足利義満(あしかが・よしみつ) 1358〜1408 (2/2頁)

応永元年(1394)12月17日に将軍職を同日に元服したばかりの嫡子・義持に譲り、同月25日には太政大臣に任ぜられて公家の極官に昇ったが応永2年(1395)6月3日にはこれを辞し、同月20日に38歳で出家した。法名は道有、ついで道義と改め、天山と号した。このとき管領の斯波義将や左大臣の花山院通定をはじめ、多くの武家や公家が義満に従って出家している。この出家は世俗との縁を断って仏門に入るためではなく、世俗を離れて武家や公家をも超越した存在として君臨するためのもので、その先例を平清盛に求めたものと見られている。義満は同年9月に東大寺に受戒し、ついで応永3年(1396)9月には比叡山延暦寺に受戒した。そのいずれも法皇受戒の儀式に倣ってのものであったという。
そして応永6年(1399)12月には大内義弘を和泉国の堺に討ち(応永の乱)、いよいよその権勢を不動のものとした。
応永8年(1401)5月、義満は明国に使節を派遣して、元寇以来絶えていた国交の再開を求めた。これは明国の冊封を受けることで日本の主権者であることの保障とともに、貿易によってもたらされる莫大な利益をも得ようとしたためであったと見られている。
この使節は明国からの使者を伴って翌応永9年(1402)8月に帰国し、携えられた明国の建文帝からの国書は義満を『日本国王源道義』と見なし、日本を明国の属国として朝貢を認めるものであった。応永10年(1403)2月、義満は帰国する明使に同行させた使節に「日本国王臣源表す、臣聞く」に始まる上表文を託し、正式に明の冊封を受けた。その結果、明国の永楽帝(燕王)がその翌年に義満の賀表を嘉する旨を記した国書とともに冠服および金の『日本国王之印』を贈り、勘合符を出して十年一貢と定めたことにより対明勘合貿易が開始されるが、応永への改元に際して義満が明国の洪武帝の例にならって年号に洪の字を用いようとしたこと、明国に対して取った臣従の態度には当時から批判があり、来日した明使の待遇についても側近の管領・斯波義将や三宝院満済などから丁重の度が過ぎるとして批判されている。
義満ははじめ日野業子を室としたが、応永12年(1405)7月に業子が病死したあと、日野資康の女で業子の姪にあたる康子を室に迎えた。
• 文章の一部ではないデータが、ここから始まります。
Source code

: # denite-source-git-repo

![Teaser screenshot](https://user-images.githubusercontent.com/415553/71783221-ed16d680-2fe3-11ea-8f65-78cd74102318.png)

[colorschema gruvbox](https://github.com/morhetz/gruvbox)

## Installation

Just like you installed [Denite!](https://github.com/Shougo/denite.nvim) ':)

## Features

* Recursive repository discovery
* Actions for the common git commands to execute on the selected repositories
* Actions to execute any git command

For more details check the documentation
翌年12月、後小松天皇の母・通陽門院が没すると、義満の意向で康子は母国に准ぜられ、准三后の宣下を受けて北山院と称し、翌年3月には入内の式を遂げた。
応永15年(1408)3月に後小松天皇の北山第行幸を迎えるも、5月6日に北山第で急死した。享年51。法号は鹿苑院天山道義。
死後ただちに朝廷から太上法皇の尊号宣下があったが、幕府の長老斯波義将の意見で義持から辞退を申し出て撤回された。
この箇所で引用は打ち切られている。